[Source texts of formatted documents]

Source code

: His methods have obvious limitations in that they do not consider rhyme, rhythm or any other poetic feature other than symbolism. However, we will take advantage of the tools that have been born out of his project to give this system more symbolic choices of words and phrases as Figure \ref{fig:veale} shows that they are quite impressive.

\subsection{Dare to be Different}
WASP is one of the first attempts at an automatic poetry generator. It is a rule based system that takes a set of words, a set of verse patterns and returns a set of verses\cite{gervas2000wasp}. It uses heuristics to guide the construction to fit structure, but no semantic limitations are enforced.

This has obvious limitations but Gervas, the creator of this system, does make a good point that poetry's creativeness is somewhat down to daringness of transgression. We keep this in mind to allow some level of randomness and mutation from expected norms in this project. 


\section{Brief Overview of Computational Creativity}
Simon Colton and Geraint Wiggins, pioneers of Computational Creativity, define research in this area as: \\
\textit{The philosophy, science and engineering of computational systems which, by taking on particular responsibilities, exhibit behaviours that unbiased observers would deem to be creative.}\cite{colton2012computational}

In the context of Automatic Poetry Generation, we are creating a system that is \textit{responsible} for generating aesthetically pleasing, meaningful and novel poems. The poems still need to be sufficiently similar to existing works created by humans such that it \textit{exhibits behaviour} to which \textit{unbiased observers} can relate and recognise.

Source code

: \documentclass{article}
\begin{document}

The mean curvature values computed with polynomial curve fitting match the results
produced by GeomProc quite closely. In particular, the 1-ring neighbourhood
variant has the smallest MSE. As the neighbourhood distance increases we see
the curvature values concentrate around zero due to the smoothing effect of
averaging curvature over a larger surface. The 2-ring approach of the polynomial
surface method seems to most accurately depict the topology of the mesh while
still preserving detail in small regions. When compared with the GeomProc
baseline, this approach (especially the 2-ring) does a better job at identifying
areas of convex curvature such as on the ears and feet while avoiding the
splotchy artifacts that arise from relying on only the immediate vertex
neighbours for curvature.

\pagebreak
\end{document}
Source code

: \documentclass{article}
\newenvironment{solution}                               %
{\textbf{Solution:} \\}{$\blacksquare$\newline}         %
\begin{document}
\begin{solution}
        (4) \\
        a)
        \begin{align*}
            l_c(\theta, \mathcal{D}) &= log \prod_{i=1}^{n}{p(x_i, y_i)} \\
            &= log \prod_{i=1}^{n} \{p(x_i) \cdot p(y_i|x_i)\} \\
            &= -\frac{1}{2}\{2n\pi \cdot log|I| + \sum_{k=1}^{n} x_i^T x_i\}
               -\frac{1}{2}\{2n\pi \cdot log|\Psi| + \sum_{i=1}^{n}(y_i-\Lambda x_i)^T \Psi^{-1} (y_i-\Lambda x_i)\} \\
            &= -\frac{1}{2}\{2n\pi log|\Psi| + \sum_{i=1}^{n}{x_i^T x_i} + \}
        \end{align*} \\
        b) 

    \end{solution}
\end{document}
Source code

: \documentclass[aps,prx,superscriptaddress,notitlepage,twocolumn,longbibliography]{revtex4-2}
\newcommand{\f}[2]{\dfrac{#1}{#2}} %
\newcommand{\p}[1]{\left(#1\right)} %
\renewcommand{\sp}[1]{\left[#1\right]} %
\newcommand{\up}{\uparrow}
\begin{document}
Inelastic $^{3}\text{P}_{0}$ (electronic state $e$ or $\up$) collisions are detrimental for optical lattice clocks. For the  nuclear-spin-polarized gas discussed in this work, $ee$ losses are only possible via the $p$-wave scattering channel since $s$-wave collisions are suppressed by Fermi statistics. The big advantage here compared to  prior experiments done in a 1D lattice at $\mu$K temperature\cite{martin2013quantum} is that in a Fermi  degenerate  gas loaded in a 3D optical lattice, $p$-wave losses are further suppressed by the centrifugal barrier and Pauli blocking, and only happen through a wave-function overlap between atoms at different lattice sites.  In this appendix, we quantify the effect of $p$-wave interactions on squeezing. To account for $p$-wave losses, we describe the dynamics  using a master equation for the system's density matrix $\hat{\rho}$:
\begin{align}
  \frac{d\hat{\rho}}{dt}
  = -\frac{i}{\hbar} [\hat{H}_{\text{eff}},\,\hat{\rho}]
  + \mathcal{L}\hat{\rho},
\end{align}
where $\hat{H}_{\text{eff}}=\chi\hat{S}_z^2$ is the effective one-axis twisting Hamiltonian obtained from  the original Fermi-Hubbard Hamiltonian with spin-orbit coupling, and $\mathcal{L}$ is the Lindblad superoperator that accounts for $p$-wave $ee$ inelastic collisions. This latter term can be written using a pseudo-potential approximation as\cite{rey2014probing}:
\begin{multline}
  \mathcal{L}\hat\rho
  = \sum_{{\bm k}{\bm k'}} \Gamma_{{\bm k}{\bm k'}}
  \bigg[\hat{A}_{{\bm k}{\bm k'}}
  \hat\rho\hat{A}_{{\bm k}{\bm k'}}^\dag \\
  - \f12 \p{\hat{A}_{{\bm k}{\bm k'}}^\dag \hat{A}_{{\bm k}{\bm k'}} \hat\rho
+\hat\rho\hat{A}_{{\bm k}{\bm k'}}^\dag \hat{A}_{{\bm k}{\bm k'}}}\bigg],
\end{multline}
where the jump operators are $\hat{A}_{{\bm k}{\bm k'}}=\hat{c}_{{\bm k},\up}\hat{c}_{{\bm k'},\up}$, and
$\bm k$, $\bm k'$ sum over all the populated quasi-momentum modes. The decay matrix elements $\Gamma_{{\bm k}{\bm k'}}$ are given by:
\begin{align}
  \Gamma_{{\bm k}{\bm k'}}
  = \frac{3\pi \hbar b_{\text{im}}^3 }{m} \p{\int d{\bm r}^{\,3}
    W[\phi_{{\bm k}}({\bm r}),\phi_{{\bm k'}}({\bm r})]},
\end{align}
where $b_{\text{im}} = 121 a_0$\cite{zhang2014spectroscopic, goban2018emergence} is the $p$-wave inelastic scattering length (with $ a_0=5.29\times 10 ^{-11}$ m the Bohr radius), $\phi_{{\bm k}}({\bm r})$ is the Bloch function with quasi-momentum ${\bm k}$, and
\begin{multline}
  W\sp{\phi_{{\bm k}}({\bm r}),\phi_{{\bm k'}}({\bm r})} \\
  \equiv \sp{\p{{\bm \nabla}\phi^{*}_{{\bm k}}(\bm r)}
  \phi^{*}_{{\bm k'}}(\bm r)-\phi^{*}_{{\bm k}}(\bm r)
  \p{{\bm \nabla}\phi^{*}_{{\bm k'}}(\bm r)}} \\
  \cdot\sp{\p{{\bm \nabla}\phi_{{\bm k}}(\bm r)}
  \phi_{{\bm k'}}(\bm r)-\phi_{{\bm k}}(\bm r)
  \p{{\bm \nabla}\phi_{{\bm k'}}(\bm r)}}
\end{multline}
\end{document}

#### [Exercise]
Working through the records, copy each line in which the word "nabla" appears.

#### [Result of the exercise]
  \equiv \sp{\p{{\bm \nabla}\phi^{*}_{{\bm k}}(\bm r)}
  \p{{\bm \nabla}\phi^{*}_{{\bm k'}}(\bm r)}} \\
  \cdot\sp{\p{{\bm \nabla}\phi_{{\bm k}}(\bm r)}
  \p{{\bm \nabla}\phi_{{\bm k'}}(\bm r)}}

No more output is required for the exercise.